HLIC: Harmonizing Optimization Metrics in Learned Image Compression by Reinforcement Learning
This addresses a domain-specific issue for researchers and practitioners in image compression by improving model performance, though it is incremental as it builds on existing metrics and methods.
The paper tackles the problem of suboptimal model selection in learned image compression due to separate optimization for PSNR and MS-SSIM metrics by proposing HLIC, which uses reinforcement learning to harmonize these metrics, achieving better visual quality and higher VMAF scores.

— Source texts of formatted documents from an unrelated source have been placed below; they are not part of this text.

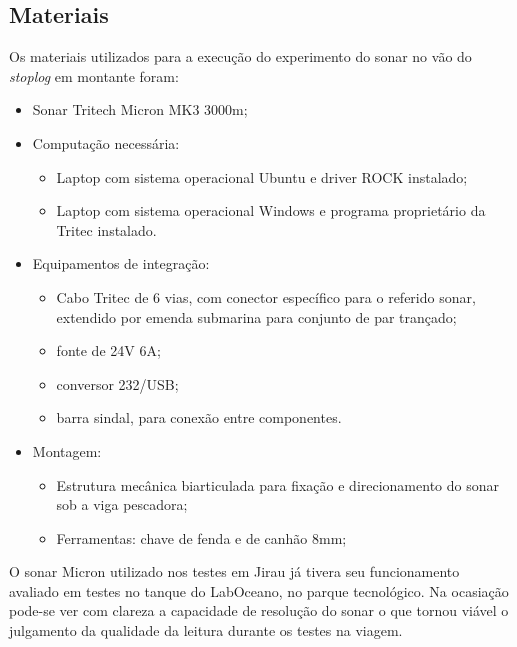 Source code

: 


\subsection{Materiais}
\label{materials}
Os materiais utilizados para a execução do experimento do sonar no vão do
\emph{stoplog} em montante foram:
\begin{itemize}
  \item Sonar Tritech Micron MK3 3000m;
  
  \item Computação necessária:
  \begin{itemize}
    \item Laptop com sistema operacional Ubuntu e driver ROCK instalado;
    \item Laptop com sistema operacional Windows e programa proprietário da Tritec instalado.
  \end{itemize}
  
  \item Equipamentos de integração:
  \begin{itemize}
    \item Cabo Tritec de 6 vias, com conector específico para o referido sonar,
  extendido por emenda submarina para conjunto de par trançado;
    \item fonte de 24V 6A;
    \item conversor 232/USB;
    \item barra sindal, para conexão entre componentes.
  \end{itemize}
  
  \item Montagem:
  \begin{itemize}
    \item Estrutura mecânica biarticulada para fixação e direcionamento do sonar
  sob a viga pescadora;
    \item Ferramentas: chave de fenda e de canhão 8mm;
  \end{itemize}
\end{itemize}

O sonar Micron utilizado nos testes em Jirau já tivera seu funcionamento
avaliado em testes no tanque do LabOceano, no parque tecnológico. Na ocasiação
pode-se ver com clareza a capacidade de resolução do sonar o que tornou viável o
julgamento da qualidade da leitura durante os testes na viagem.

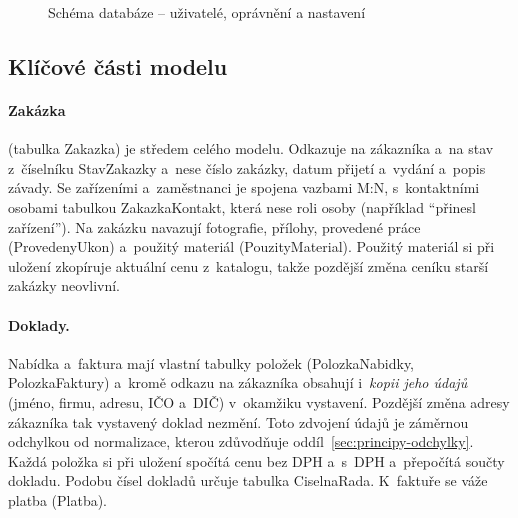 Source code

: \begin{figure}[htbp]
\centering
{}
\caption{Schéma databáze -- uživatelé, oprávnění a nastavení}\label{fig:db-ostatni}
\end{figure}
\subsection{Klíčové části modelu}\label{sec:tabulky}

\paragraph{Zakázka} (tabulka Zakazka) je středem celého modelu. Odkazuje na zákazníka a~na stav z~číselníku StavZakazky a~nese číslo zakázky, datum přijetí a~vydání a~popis závady. Se zařízeními a~zaměstnanci je spojena vazbami M:N, s~kontaktními osobami tabulkou ZakazkaKontakt, která nese roli osoby (například \enquote{přinesl zařízení}). Na zakázku navazují fotografie, přílohy, provedené práce (ProvedenyUkon) a~použitý materiál (PouzityMaterial). Použitý materiál si při uložení zkopíruje aktuální cenu z~katalogu, takže pozdější změna ceníku starší zakázky neovlivní.

\paragraph{Doklady.} Nabídka a~faktura mají vlastní tabulky položek (PolozkaNabidky, PolozkaFaktury) a~kromě odkazu na zákazníka obsahují i~\emph{kopii jeho údajů} (jméno, firmu, adresu, IČO a~DIČ) v~okamžiku vystavení. Pozdější změna adresy zákazníka tak vystavený doklad nezmění. Toto zdvojení údajů je záměrnou odchylkou od normalizace, kterou zdůvodňuje oddíl~\ref{sec:principy-odchylky}. Každá položka si při uložení spočítá cenu bez DPH a~s~DPH a~přepočítá součty dokladu. Podobu čísel dokladů určuje tabulka CiselnaRada. K~faktuře se váže platba (Platba).

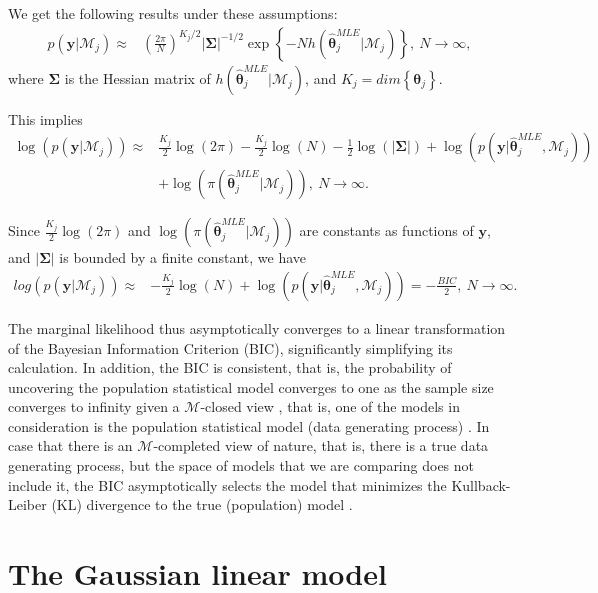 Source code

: We get the following results under these assumptions:
\begin{align*}
	p(\bm{y} | \mathcal{M}_j)\approx&\left( \frac{2\pi}{N}\right)^{K_j/2}|\bm{\Sigma}|^{-1/2} \exp\left\{-N h(\bm{\hat{\theta}}_j^{MLE}|\mathcal{M}_j)\right\}, \ N\rightarrow\infty,
\end{align*}
where $\bm{\Sigma}$ is the Hessian matrix of $h(\bm{\hat{\theta}}_j^{MLE}|\mathcal{M}_j)$, and $K_j=dim\left\{\bm{\theta}_j\right\}$.

This implies
\begin{align*}
	\log\left(p(\bm{y} | \mathcal{M}_j)\right)\approx& \frac{K_j}{2}\log(2\pi)- \frac{K_j}{2}\log(N) -\frac{1}{2}\log(|\bm{\Sigma}|) + \log(p(\bm{y}| \bm{\hat{\theta}}_j^{MLE},\mathcal{M}_j))\\
	&+\log(\pi(\bm{\hat{\theta}}_j^{MLE} | \mathcal{M}_j)), \ N\rightarrow\infty.
\end{align*}

Since $\frac{K_j}{2}\log(2\pi)$ and $\log(\pi(\bm{\hat{\theta}}_j^{MLE} | \mathcal{M}_j))$ are constants as functions of $\bm{y}$, and $|\bm{\Sigma}|$ is bounded by a finite constant, we have
\begin{align*}
	log\left(p(\bm{y} | \mathcal{M}_j)\right)\approx& -\frac{K_j}{2}\log(N)+\log(p(\bm{y}| \bm{\hat{\theta}}_j^{MLE},\mathcal{M}_j))= -\frac{BIC}{2}, \ N \rightarrow \infty.
\end{align*}

The marginal likelihood thus asymptotically converges to a linear transformation of the Bayesian Information Criterion (BIC), significantly simplifying its calculation. In addition, the BIC is consistent, that is, the probability of uncovering the population statistical model converges to one as the sample size converges to infinity given a $\mathcal{M}$-closed view \cite[Chap.~6]{Bernardo1994}, that is, one of the models in consideration is the population statistical model (data generating process) \cite{schwarz1978estimating, burnham2004multimodel}. In case that there is an $\mathcal{M}$-completed view of nature, that is, there is a true data generating process, but the space of models that we are comparing does not include it, the BIC asymptotically selects the model that minimizes the Kullback-Leiber (KL) divergence to the true (population) model \cite[Chap. ~4]{claeskens2008model}. 


\section{The Gaussian linear model}\label{sec10_2}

Learned image compression is making good progress in recent years. Peak signal-to-noise ratio (PSNR) and multi-scale structural similarity (MS-SSIM) are the two most popular evaluation metrics. As different metrics only reflect certain aspects of human perception, works in this field normally optimize two models using PSNR and MS-SSIM as loss function separately, which is suboptimal and makes it difficult to select the model with best visual quality or overall performance. Towards solving this problem, we propose to Harmonize optimization metrics in Learned Image Compression (HLIC) using online loss function adaptation by reinforcement learning. By doing so, we are able to leverage the advantages of both PSNR and MS-SSIM, achieving better visual quality and higher VMAF score. To our knowledge, our work is the first to explore automatic loss function adaptation for harmonizing optimization metrics in low level vision tasks like learned image compression.